§ What you need to do: After the line containing "古いpropsは忘れられ、使", write nothing more; before it, reproduce every line of the material below exactly, starting with the first.
☆ ☆ ☆ ☆
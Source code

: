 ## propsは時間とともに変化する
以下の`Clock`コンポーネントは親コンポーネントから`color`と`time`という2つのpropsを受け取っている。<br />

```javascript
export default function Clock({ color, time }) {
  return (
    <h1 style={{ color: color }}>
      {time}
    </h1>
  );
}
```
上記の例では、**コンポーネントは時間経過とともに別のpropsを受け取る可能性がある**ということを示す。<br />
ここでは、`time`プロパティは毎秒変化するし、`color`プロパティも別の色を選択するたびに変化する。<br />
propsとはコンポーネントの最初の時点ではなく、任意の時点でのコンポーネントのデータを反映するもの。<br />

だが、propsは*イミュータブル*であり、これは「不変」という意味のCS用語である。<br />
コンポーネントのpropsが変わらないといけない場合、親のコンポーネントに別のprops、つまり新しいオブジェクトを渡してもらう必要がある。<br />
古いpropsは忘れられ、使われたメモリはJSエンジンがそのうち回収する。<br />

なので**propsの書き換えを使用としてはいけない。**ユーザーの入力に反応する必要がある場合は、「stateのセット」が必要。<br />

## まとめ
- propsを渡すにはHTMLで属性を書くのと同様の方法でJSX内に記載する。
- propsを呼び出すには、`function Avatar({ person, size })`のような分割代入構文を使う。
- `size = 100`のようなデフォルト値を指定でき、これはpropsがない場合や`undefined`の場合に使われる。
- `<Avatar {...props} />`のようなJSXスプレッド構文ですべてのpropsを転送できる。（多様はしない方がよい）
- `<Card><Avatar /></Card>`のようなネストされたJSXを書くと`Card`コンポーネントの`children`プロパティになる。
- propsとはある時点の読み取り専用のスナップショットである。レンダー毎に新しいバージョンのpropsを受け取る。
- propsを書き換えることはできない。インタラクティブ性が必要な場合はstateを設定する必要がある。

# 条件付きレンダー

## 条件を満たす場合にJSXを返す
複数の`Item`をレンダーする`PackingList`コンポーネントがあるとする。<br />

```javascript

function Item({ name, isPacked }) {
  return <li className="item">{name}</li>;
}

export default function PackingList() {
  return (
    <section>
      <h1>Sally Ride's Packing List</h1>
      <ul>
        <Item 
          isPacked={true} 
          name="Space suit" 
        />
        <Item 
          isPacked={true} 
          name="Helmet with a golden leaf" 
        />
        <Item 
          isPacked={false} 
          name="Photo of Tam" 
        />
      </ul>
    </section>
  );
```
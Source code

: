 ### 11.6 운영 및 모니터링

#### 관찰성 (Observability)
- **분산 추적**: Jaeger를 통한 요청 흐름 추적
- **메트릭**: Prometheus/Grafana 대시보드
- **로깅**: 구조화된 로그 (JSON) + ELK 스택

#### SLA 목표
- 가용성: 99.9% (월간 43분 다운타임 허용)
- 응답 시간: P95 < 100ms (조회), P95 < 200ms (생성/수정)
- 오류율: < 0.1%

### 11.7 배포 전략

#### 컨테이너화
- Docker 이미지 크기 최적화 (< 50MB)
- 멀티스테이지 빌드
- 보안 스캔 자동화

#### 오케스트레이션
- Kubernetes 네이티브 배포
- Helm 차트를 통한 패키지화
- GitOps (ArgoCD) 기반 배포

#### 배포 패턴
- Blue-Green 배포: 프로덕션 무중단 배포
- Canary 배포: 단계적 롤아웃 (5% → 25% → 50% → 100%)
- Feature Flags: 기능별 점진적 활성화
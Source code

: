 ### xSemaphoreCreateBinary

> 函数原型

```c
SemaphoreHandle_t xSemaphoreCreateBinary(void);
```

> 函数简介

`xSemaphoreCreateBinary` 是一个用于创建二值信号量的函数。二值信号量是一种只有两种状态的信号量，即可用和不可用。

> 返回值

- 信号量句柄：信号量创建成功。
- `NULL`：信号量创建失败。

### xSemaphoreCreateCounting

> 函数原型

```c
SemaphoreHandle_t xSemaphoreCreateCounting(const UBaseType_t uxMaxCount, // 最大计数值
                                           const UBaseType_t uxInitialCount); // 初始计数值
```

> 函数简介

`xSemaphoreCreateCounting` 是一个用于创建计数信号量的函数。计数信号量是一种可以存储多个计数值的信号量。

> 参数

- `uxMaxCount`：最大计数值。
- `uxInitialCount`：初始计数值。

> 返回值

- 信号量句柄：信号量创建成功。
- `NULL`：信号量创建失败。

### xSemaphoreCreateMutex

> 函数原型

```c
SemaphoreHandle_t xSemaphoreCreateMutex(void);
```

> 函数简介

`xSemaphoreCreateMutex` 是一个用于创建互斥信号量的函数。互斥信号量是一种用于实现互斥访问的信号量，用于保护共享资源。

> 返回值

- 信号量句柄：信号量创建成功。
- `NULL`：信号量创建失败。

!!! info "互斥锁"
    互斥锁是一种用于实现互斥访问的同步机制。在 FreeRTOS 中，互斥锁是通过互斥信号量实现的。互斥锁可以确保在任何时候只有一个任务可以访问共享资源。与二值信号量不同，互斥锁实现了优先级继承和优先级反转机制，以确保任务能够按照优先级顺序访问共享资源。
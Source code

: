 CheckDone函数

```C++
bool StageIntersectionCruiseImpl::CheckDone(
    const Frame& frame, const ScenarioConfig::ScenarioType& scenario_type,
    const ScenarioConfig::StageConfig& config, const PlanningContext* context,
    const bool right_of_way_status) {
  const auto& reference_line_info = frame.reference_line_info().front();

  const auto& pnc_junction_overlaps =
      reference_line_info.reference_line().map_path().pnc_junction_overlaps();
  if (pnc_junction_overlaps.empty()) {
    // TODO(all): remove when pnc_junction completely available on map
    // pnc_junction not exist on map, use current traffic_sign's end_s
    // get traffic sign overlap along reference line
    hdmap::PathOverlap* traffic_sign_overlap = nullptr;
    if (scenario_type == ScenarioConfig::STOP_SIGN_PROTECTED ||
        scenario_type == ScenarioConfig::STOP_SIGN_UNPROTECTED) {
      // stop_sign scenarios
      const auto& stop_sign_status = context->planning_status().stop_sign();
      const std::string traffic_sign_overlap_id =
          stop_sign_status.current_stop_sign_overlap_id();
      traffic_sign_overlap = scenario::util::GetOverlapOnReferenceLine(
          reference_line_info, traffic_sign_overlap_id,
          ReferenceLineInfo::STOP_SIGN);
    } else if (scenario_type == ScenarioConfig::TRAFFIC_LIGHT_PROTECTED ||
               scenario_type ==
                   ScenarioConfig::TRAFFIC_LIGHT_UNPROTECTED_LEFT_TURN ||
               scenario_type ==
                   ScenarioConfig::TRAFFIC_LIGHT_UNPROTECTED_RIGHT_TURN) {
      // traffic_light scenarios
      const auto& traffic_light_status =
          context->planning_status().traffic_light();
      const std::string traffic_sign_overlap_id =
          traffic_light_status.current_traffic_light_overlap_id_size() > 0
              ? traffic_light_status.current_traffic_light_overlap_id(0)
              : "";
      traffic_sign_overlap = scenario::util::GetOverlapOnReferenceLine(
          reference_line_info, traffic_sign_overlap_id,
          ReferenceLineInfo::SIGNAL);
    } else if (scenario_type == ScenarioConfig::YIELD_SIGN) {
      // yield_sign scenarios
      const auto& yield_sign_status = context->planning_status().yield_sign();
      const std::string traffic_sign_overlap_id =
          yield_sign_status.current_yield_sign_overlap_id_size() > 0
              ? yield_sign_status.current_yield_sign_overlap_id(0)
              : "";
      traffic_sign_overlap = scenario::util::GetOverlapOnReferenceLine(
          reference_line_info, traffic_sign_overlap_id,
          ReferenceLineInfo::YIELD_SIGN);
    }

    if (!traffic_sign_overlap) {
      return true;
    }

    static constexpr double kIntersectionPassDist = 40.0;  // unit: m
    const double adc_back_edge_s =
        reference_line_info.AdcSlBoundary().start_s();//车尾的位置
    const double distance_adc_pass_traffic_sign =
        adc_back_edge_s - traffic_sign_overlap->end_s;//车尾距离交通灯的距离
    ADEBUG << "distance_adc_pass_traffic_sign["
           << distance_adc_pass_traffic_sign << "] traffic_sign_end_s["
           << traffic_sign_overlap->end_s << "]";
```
☆ ☆ ☆ ☆
§ Result:
Source code

: ## propsは時間とともに変化する
以下の`Clock`コンポーネントは親コンポーネントから`color`と`time`という2つのpropsを受け取っている。<br />

```javascript
export default function Clock({ color, time }) {
  return (
    <h1 style={{ color: color }}>
      {time}
    </h1>
  );
}
```
上記の例では、**コンポーネントは時間経過とともに別のpropsを受け取る可能性がある**ということを示す。<br />
ここでは、`time`プロパティは毎秒変化するし、`color`プロパティも別の色を選択するたびに変化する。<br />
propsとはコンポーネントの最初の時点ではなく、任意の時点でのコンポーネントのデータを反映するもの。<br />

だが、propsは*イミュータブル*であり、これは「不変」という意味のCS用語である。<br />
コンポーネントのpropsが変わらないといけない場合、親のコンポーネントに別のprops、つまり新しいオブジェクトを渡してもらう必要がある。<br />
古いpropsは忘れられ、使われたメモリはJSエンジンがそのうち回収する。<br />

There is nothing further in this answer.